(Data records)
....................

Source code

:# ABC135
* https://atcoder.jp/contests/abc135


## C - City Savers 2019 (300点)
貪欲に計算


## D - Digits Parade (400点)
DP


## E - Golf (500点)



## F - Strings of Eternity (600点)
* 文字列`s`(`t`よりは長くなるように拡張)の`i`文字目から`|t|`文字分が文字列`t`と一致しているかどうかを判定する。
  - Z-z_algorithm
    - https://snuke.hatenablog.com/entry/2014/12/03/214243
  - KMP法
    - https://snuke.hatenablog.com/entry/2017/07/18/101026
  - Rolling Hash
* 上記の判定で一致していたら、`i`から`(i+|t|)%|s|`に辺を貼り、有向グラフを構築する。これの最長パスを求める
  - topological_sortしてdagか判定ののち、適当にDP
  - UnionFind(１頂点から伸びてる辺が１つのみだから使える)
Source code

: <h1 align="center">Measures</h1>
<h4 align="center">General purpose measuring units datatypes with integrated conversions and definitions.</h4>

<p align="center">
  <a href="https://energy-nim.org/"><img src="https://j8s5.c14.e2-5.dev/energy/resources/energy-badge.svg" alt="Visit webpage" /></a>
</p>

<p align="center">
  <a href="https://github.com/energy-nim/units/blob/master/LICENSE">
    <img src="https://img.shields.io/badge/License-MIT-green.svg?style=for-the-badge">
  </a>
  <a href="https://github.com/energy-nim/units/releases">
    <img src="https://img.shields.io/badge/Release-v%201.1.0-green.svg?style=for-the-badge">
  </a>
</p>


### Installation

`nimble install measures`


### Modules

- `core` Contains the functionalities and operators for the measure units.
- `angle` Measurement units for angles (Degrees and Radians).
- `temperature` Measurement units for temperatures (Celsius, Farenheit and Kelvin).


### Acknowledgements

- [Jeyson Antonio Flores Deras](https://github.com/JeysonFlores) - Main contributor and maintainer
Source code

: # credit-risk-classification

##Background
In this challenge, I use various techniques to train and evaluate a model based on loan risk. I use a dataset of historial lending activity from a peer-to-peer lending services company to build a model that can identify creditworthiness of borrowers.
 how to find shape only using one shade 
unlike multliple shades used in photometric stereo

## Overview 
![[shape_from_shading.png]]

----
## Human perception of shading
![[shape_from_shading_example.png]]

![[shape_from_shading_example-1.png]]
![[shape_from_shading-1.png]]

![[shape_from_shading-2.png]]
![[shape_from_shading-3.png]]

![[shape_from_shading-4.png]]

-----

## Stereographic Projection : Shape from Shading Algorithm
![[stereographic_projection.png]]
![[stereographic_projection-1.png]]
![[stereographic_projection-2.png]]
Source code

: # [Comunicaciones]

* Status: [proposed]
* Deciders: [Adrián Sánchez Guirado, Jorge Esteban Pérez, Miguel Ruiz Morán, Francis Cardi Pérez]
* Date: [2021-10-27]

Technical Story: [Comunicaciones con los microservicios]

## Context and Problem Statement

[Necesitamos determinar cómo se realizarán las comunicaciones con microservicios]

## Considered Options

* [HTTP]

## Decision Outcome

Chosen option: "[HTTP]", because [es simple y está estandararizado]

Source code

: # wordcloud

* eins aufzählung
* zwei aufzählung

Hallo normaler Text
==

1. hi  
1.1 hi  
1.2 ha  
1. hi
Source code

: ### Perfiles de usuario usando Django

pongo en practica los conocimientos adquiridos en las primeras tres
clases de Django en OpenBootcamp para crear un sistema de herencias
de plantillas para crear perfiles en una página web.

....................

**Your task**
With the first line being the one containing "## F - Strings of Eternity (600点)" and the last line the one containing "- topological_sortしてdagか判定ののち、適当にDP", transcribe exactly the lines above that fall in that range.

**Solution to the exercise**
## F - Strings of Eternity (600点)
* 文字列`s`(`t`よりは長くなるように拡張)の`i`文字目から`|t|`文字分が文字列`t`と一致しているかどうかを判定する。
  - Z-z_algorithm
    - https://snuke.hatenablog.com/entry/2014/12/03/214243
  - KMP法
    - https://snuke.hatenablog.com/entry/2017/07/18/101026
  - Rolling Hash
* 上記の判定で一致していたら、`i`から`(i+|t|)%|s|`に辺を貼り、有向グラフを構築する。これの最長パスを求める
  - topological_sortしてdagか判定ののち、適当にDP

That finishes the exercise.